Ce n'est un secret pour personne que l'histoire des sciences aura oscillé constamment entre l'hypothèse du tout nature, aujourd'hui souvent du tout génétique, et celle du tout acquis ; ce n'est non plus un secret pour personne que de rappeler que tout rabattre sur le naturel revient toujours à justifier le maintien en l'état de l'ordre des choses (remarque judicieuse de Marx à propos de la propriété privée supposée naturelle pour en justifier le maintien ) . Un excellent exemple en fut donné par l'approche de l'autisme qui, avec B Bettelheim était plutôt entendue comme ayant une origine psychologique quand aujourd'hui l'approche organique est privilégiée via la génétique.

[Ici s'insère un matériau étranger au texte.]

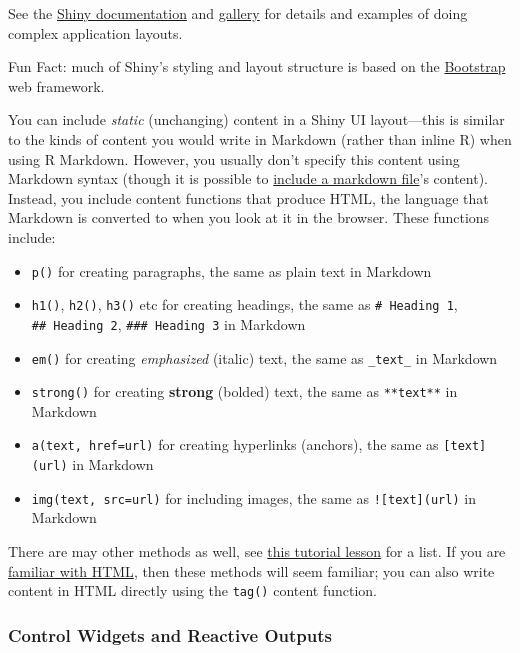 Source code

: \documentclass[]{book}
\providecommand{\tightlist}{%
  \setlength{\itemsep}{0pt}\setlength{\parskip}{0pt}}
\theoremstyle{definition}
\theoremstyle{definition}
\theoremstyle{remark}
\begin{document}
See the \href{http://shiny.rstudio.com/reference/shiny/latest/}{Shiny
documentation} and \href{http://shiny.rstudio.com/gallery/}{gallery} for
details and examples of doing complex application layouts.

Fun Fact: much of Shiny's styling and layout structure is based on the
\href{http://getbootstrap.com/}{Bootstrap} web framework.

You can include \emph{static} (unchanging) content in a Shiny UI
layout---this is similar to the kinds of content you would write in
Markdown (rather than inline R) when using R Markdown. However, you
usually don't specify this content using Markdown syntax (though it is
possible to
\href{http://shiny.rstudio.com/reference/shiny/latest/include.html}{include
a markdown file}'s content). Instead, you include content functions that
produce HTML, the language that Markdown is converted to when you look
at it in the browser. These functions include:

\begin{itemize}
\tightlist
\item
  \texttt{p()} for creating paragraphs, the same as plain text in
  Markdown
\item
  \texttt{h1()}, \texttt{h2()}, \texttt{h3()} etc for creating headings,
  the same as \texttt{\#\ Heading\ 1}, \texttt{\#\#\ Heading\ 2},
  \texttt{\#\#\#\ Heading\ 3} in Markdown
\item
  \texttt{em()} for creating \emph{emphasized} (italic) text, the same
  as \texttt{\_text\_} in Markdown
\item
  \texttt{strong()} for creating \textbf{strong} (bolded) text, the same
  as \texttt{**text**} in Markdown
\item
  \texttt{a(text,\ href=\textquotesingle{}url\textquotesingle{})} for
  creating hyperlinks (anchors), the same as \texttt{{[}text{]}(url)} in
  Markdown
\item
  \texttt{img(text,\ src=\textquotesingle{}url\textquotesingle{})} for
  including images, the same as \texttt{!{[}text{]}(url)} in Markdown
\end{itemize}

There are may other methods as well, see
\href{http://shiny.rstudio.com/tutorial/lesson2/}{this tutorial lesson}
for a list. If you are
\href{https://info343-au16.github.io/\#/tutorials/html}{familiar with
HTML}, then these methods will seem familiar; you can also write content
in HTML directly using the \texttt{tag()} content function.

\subsubsection{Control Widgets and Reactive
Outputs}\label{control-widgets-and-reactive-outputs}
\end{document}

Il faut peut-être en revenir à la parution du deuxième sexe de Simone de Beauvoir. Parce que, derrière cette stupide polémique, se camouffle sans aucun doute une régression anti-féministe ; machiste. Outre la voie ouverte par cet ouvrage, paru en 49, vers une littérature féministe et, plus généralement, vers une prise de conscience de l'inégalité entre les sexes héritée des structures patriarcales des sociétés méditerranéennes mais aussi de la logique même du capitalisme industriel, cet ouvrage aura eu l'immense mérite de montrer que l'identité sexuelle n'est pas un donné mais une construction : on ne naît pas femme, on le devient. Que cette construction se fait sur fond de l'éducation, de l'idéologie donc, transmise à la fois par le milieu familial et le milieu social (école etc) *

Ici, au coeur de l'enjeu : qui me rappelle un texte de Langaney mentionnant que nous avons quatre sexes :

- le sexe génétique (XX ou XY) par quoi il rappelait que ce n'était pas la femme qui fut tirée de la côte d'Adam mais au fond l'inverse puisque le code génétique est plutôt du style arrêter le programme féminin

- le sexe physiologique : selon le premier l'organisme sécrète des hormones (oestrogènes ou progestrones ) ce qui est une autre façon de dire qu'il s'agit non pas d'un état mais d'un processus continu et qui en tant que tel peut connaître des crises, des irrégularités. Ici non plus on n'est pas une femme ou un homme, on n'arrête pas de le devenir

- le sexe social : à chaque sexe, une culture donnée associe valeurs, rôles, qualités, forces et faiblesses. Qui sont évidemment variables dans l'espace et dans le temps.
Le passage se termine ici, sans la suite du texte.